→ **TASK ITEM**
Your answer must consist of every line from the data below that includes the word "编程思维".

Saved data entries:
▬▬▬▬▬▬
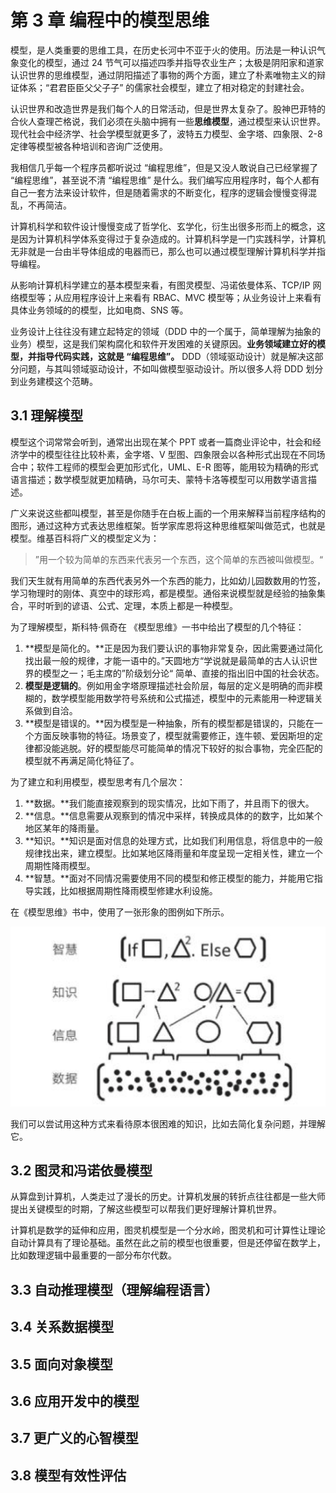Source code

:# 第 3 章 编程中的模型思维

模型，是人类重要的思维工具，在历史长河中不亚于火的使用。历法是一种认识气象变化的模型，通过 24 节气可以描述四季并指导农业生产；太极是阴阳家和道家认识世界的思维模型，通过阴阳描述了事物的两个方面，建立了朴素唯物主义的辩证体系；“君君臣臣父父子子” 的儒家社会模型，建立了相对稳定的封建社会。

认识世界和改造世界是我们每个人的日常活动，但是世界太复杂了。股神巴菲特的合伙人查理芒格说，我们必须在头脑中拥有一些**思维模型**，通过模型来认识世界。现代社会中经济学、社会学模型就更多了，波特五力模型、金字塔、四象限、2-8 定律等模型被各种培训和咨询广泛使用。

我相信几乎每一个程序员都听说过 “编程思维”，但是又没人敢说自己已经掌握了 “编程思维”，甚至说不清 “编程思维” 是什么。我们编写应用程序时，每个人都有自己一套方法来设计软件，但是随着需求的不断变化，程序的逻辑会慢慢变得混乱，不再简洁。

计算机科学和软件设计慢慢变成了哲学化、玄学化，衍生出很多形而上的概念，这是因为计算机科学体系变得过于复杂造成的。计算机科学是一门实践科学，计算机无非就是一台由半导体组成的电器而已，那么也可以通过模型理解计算机科学并指导编程。

从影响计算机科学建立的基本模型来看，有图灵模型、冯诺依曼体系、TCP/IP 网络模型等；从应用程序设计上来看有 RBAC、MVC 模型等；从业务设计上来看有具体业务领域的的模型，比如电商、SNS 等。

业务设计上往往没有建立起特定的领域（DDD 中的一个属于，简单理解为抽象的业务）模型，这是我们架构腐化和软件开发困难的关键原因。**业务领域建立好的模型，并指导代码实践，这就是 “编程思维”。** DDD（领域驱动设计）就是解决这部分问题，与其叫领域驱动设计，不如叫做模型驱动设计。所以很多人将 DDD 划分到业务建模这个范畴。

## 3.1 理解模型

模型这个词常常会听到，通常出出现在某个 PPT 或者一篇商业评论中，社会和经济学中的模型往往比较朴素，金字塔、V 型图、四象限会以各种形式出现在不同场合中；软件工程师的模型会更加形式化，UML、E-R 图等，能用较为精确的形式语言描述；数学模型就更加精确，马尔可夫、蒙特卡洛等模型可以用数学语言描述。

广义来说这些都叫模型，甚至是你随手在白板上画的一个用来解释当前程序结构的图形，通过这种方式表达思维框架。哲学家库恩将这种思维框架叫做范式，也就是模型。维基百科将广义的模型定义为：

> ”用一个较为简单的东西来代表另一个东西，这个简单的东西被叫做模型。“

我们天生就有用简单的东西代表另外一个东西的能力，比如幼儿园数数用的竹签，学习物理时的刚体、真空中的球形鸡，都是模型。通俗来说模型就是经验的抽象集合，平时听到的谚语、公式、定理，本质上都是一种模型。

为了理解模型，斯科特·佩奇在 《模型思维》一书中给出了模型的几个特征：

1. **模型是简化的。**正是因为我们要认识的事物非常复杂，因此需要通过简化找出最一般的规律，才能一语中的。”天圆地方“学说就是最简单的古人认识世界的模型之一；毛主席的”阶级划分论“ 简单、直接的指出旧中国的社会状态。
2. **模型是逻辑的**。例如用金字塔原理描述社会阶层，每层的定义是明确的而非模糊的，数学模型能用数学符号系统和公式描述，模型中的元素能用一种逻辑关系做到自洽。
3. **模型是错误的。**因为模型是一种抽象，所有的模型都是错误的，只能在一个方面反映事物的特征。场景变了，模型就需要修正，连牛顿、爱因斯坦的定律都没能逃脱。好的模型能尽可能简单的情况下较好的拟合事物，完全匹配的模型就不再满足简化特征了。

为了建立和利用模型，模型思考有几个层次：

1. **数据。**我们能直接观察到的现实情况，比如下雨了，并且雨下的很大。
2. **信息。**信息需要从观察到的情况中采样，转换成具体的的数字，比如某个地区某年的降雨量。
3. **知识。**知识是面对信息的处理方式，比如我们利用信息，将信息中的一般规律找出来，建立模型。比如某地区降雨量和年度呈现一定相关性，建立一个周期性降雨模型。
4. **智慧。**面对不同情况需要使用不同的模型和修正模型的能力，并能用它指导实践，比如根据周期性降雨模型修建水利设施。

在《模型思维》书中，使用了一张形象的图例如下所示。

![image-20200824145253998](./03-model-thinking/image-20200824145253998.b2ff78b9-20220305190343299.png)

我们可以尝试用这种方式来看待原本很困难的知识，比如去简化复杂问题，并理解它。

## 3.2 图灵和冯诺依曼模型

从算盘到计算机，人类走过了漫长的历史。计算机发展的转折点往往都是一些大师提出关键模型的时期，了解这些模型可以帮我们更好理解计算机世界。

计算机是数学的延伸和应用，图灵机模型是一个分水岭，图灵机和可计算性让理论自动计算具有了理论基础。虽然在此之前的模型也很重要，但是还停留在数学上，比如数理逻辑中最重要的一部分布尔代数。

## 3.3 自动推理模型（理解编程语言）



## 3.4 关系数据模型



## 3.5 面向对象模型



## 3.6 应用开发中的模型



## 3.7 更广义的心智模型



## 3.8 模型有效性评估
▬▬▬▬▬▬
→ **WRITTEN ANSWER**
我相信几乎每一个程序员都听说过 “编程思维”，但是又没人敢说自己已经掌握了 “编程思维”，甚至说不清 “编程思维” 是什么。我们编写应用程序时，每个人都有自己一套方法来设计软件，但是随着需求的不断变化，程序的逻辑会慢慢变得混乱，不再简洁。
业务设计上往往没有建立起特定的领域（DDD 中的一个属于，简单理解为抽象的业务）模型，这是我们架构腐化和软件开发困难的关键原因。**业务领域建立好的模型，并指导代码实践，这就是 “编程思维”。** DDD（领域驱动设计）就是解决这部分问题，与其叫领域驱动设计，不如叫做模型驱动设计。所以很多人将 DDD 划分到业务建模这个范畴。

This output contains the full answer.